Ellie took the handset that Maguire offered her and put it to her ear.
“Orville?”
“Ellie?”
“Yes.”
“Jesus, Ellie, what the fuck is going on up there?”
“I’ll explain. Just—”
“You find those boys?”
“Yes, Orville. I did. Just listen to me, please, for once. I need you to listen very, very carefully.”
There was a pause on the line, a clatter of static. When he finally spoke, he sounded abashed, even with all the interference. “Okay. Go ahead.”
Ellie ran through what had happened as quickly as she could. The colonel was listening, too, which was good; it would save her telling the story twice. She left out the details that were unimportant, like the treatment she had received. That, she knew, would just inflame Orville’s guilt and that would mean she’d have his paternalism to deal with, and she could do without that right now. She left out anything about her and Milton because his jealousy would be just as bad. Instead, she told him about the arrests of the gang, the murder of Lester Grogan, how the bank jobs had been funding the militia, the truck bomb, and that Morten Lundquist was driving it to a target right now.
The colonel waved for his number two, anxiety all over his face.
“Jesus,” Orville said. “You know where he’s going?”
“I think Green Bay. The federal courthouse.”
“You think? Be specific.”
“That’s w
hat one of the militia told us”—she paused, searching for the right euphemism—“in circumstances that suggest he wasn’t lying when he told us.”
“What the hell does that—”
“That’s the most likely,” she cut across him, “but it could be anywhere within a four- or five-hour drive. Your guess is as good as mine where he might go.”
He swore. “I need to make some calls. Can you handle the Guards? They need to find him.”
“Don’t worry, Orville.
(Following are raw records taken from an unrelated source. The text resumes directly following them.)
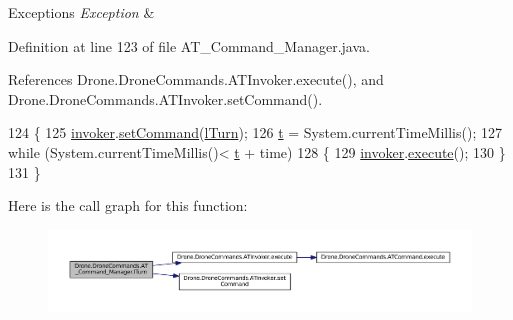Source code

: \begin{DoxyExceptions}{Exceptions}
{\em Exception} & \\
\hline
\end{DoxyExceptions}


Definition at line 123 of file A\+T\+\_\+\+Command\+\_\+\+Manager.\+java.



References Drone.\+Drone\+Commands.\+A\+T\+Invoker.\+execute(), and Drone.\+Drone\+Commands.\+A\+T\+Invoker.\+set\+Command().


\begin{DoxyCode}
124     \{
125         \hyperlink{class_drone_1_1_drone_commands_1_1_a_t___command___manager_a642a1ab26cb9c2df925c2a62d9c15d44}{invoker}.\hyperlink{class_drone_1_1_drone_commands_1_1_a_t_invoker_af32f17db8eb3a66a6f3d05ec7e00ef0b}{setCommand}(\hyperlink{class_drone_1_1_drone_commands_1_1_a_t___command___manager_ad5d87d1abcf6a08d4cd69a2bab032588}{lTurn});
126         \hyperlink{class_drone_1_1_drone_commands_1_1_a_t___command___manager_ae17b2729d7c785eebb2af3ada7069efe}{t} = System.currentTimeMillis();
127         \textcolor{keywordflow}{while} (System.currentTimeMillis()< \hyperlink{class_drone_1_1_drone_commands_1_1_a_t___command___manager_ae17b2729d7c785eebb2af3ada7069efe}{t} + time)
128         \{
129             \hyperlink{class_drone_1_1_drone_commands_1_1_a_t___command___manager_a642a1ab26cb9c2df925c2a62d9c15d44}{invoker}.\hyperlink{class_drone_1_1_drone_commands_1_1_a_t_invoker_a0dfcc8b67f8642820b66411954452d06}{execute}();
130         \}
131     \}
\end{DoxyCode}


Here is the call graph for this function\+:\nopagebreak
\begin{figure}[H]
\begin{center}
\leavevmode
\includegraphics[width=350pt]{class_drone_1_1_drone_commands_1_1_a_t___command___manager_a378e3dccef0b323a01c710976aade5ff_cgraph}
\end{center}
\end{figure}


\hypertarget{class_drone_1_1_drone_commands_1_1_a_t___command___manager_a6e56940306a5cb6d8833d4920d4a6625}{}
I’m on top of it.”
“Christ, you know what’ll happen if he gets that truck into a built-up area?”
“He won’t.”
“How could you possibly know that?”
“Someone’s already gone after him.”
“Who?”
“Milton.”
“Who the hell is this guy?”
“Never mind. Make your calls. We’ll speak later.”
She handed the radio back before he could press her any further.
The colonel looked concerned. “That all true?”
“I’m afraid so.”
“I’m sorry about before, ma’am. I kind of feel we’re three steps behind on this.”
“It’s all right. I know the feeling. How did you know we were out here?”
“We picked up a couple of fellas in the woods. Watts and McClennan? You know them?”
“No.”
“They were part of the posse that went after this Milton guy. Their stories didn’t tally. Watts told us if he got out of the woods, he’d come down here.”
“They’ll be a part of all this.”
“They’ve just been put in custody. But this Milton guy, you want to tell me whose side he’s on?”
“Ours,” she said.
“For sure?”
“He saved my life. And he’s gone after Lundquist now.”
“You should see the mess he’s left up by the lake. Dead bodies left and right. Police are going to have one hell of a job working that out.”
“I’ll explain it in the air.”
He gaped. “I’m sorry, ma’am?”
She nodded in the direction of the Black Hawk. “Can you give me a ride?”